— Work instructions —
Your answer is the lines below, exactly, from the one that contains "55.8 & 55.0 \\" through the one that contains "286.5 & 291.9 \\", both included.

*** Opening of Exercise materials ***

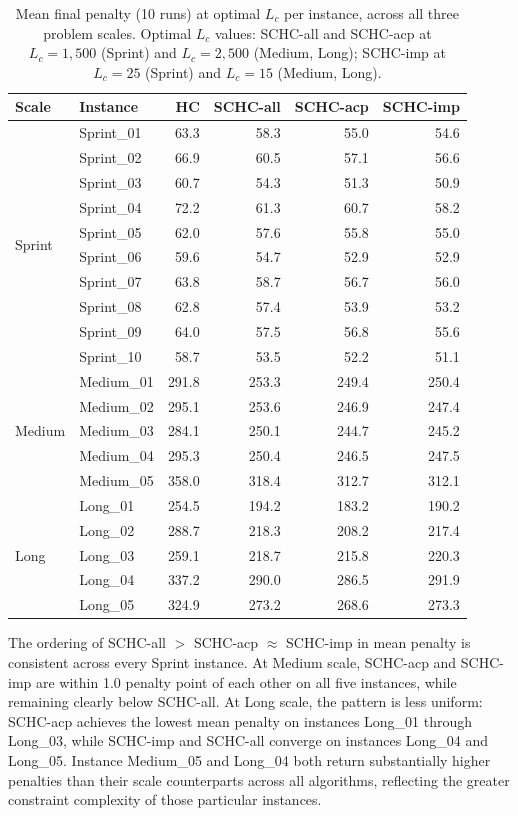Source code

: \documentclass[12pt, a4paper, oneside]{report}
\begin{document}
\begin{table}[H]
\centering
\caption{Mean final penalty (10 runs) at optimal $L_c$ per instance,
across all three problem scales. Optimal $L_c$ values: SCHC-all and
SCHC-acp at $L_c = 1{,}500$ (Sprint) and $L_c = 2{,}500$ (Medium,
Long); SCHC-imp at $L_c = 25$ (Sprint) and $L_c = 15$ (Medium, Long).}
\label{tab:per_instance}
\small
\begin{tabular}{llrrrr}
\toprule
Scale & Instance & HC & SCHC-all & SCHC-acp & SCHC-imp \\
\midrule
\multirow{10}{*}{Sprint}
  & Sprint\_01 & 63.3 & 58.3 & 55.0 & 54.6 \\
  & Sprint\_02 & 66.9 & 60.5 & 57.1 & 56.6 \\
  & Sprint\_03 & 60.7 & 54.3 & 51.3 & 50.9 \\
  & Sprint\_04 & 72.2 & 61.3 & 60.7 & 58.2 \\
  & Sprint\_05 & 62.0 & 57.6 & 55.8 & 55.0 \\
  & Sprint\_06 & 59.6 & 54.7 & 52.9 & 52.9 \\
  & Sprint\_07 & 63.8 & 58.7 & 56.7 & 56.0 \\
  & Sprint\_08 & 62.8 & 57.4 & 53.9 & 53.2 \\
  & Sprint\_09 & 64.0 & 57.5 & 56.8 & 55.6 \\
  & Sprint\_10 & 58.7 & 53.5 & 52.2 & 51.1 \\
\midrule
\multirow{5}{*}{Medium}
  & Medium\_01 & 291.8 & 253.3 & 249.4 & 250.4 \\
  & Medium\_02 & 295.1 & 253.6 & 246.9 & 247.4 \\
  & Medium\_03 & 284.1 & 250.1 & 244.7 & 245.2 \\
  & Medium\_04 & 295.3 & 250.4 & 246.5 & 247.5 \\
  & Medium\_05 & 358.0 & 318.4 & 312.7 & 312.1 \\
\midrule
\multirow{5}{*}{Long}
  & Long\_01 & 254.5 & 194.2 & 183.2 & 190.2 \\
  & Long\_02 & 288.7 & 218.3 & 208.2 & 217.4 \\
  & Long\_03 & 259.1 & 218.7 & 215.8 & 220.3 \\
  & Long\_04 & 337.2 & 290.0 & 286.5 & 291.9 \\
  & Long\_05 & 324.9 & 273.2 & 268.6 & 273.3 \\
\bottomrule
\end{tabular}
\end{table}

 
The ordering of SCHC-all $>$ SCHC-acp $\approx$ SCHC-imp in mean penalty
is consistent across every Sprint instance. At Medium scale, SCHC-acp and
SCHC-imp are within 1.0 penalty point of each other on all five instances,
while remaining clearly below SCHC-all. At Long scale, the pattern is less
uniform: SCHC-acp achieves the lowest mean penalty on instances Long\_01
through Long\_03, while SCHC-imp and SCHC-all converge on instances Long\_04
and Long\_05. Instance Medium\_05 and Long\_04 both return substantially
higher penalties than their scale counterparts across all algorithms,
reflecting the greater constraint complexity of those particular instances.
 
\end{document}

*** Close of Exercise materials ***

— Task result —
  & Sprint\_05 & 62.0 & 57.6 & 55.8 & 55.0 \\
  & Sprint\_06 & 59.6 & 54.7 & 52.9 & 52.9 \\
  & Sprint\_07 & 63.8 & 58.7 & 56.7 & 56.0 \\
  & Sprint\_08 & 62.8 & 57.4 & 53.9 & 53.2 \\
  & Sprint\_09 & 64.0 & 57.5 & 56.8 & 55.6 \\
  & Sprint\_10 & 58.7 & 53.5 & 52.2 & 51.1 \\
\midrule
\multirow{5}{*}{Medium}
  & Medium\_01 & 291.8 & 253.3 & 249.4 & 250.4 \\
  & Medium\_02 & 295.1 & 253.6 & 246.9 & 247.4 \\
  & Medium\_03 & 284.1 & 250.1 & 244.7 & 245.2 \\
  & Medium\_04 & 295.3 & 250.4 & 246.5 & 247.5 \\
  & Medium\_05 & 358.0 & 318.4 & 312.7 & 312.1 \\
\midrule
\multirow{5}{*}{Long}
  & Long\_01 & 254.5 & 194.2 & 183.2 & 190.2 \\
  & Long\_02 & 288.7 & 218.3 & 208.2 & 217.4 \\
  & Long\_03 & 259.1 & 218.7 & 215.8 & 220.3 \\
  & Long\_04 & 337.2 & 290.0 & 286.5 & 291.9 \\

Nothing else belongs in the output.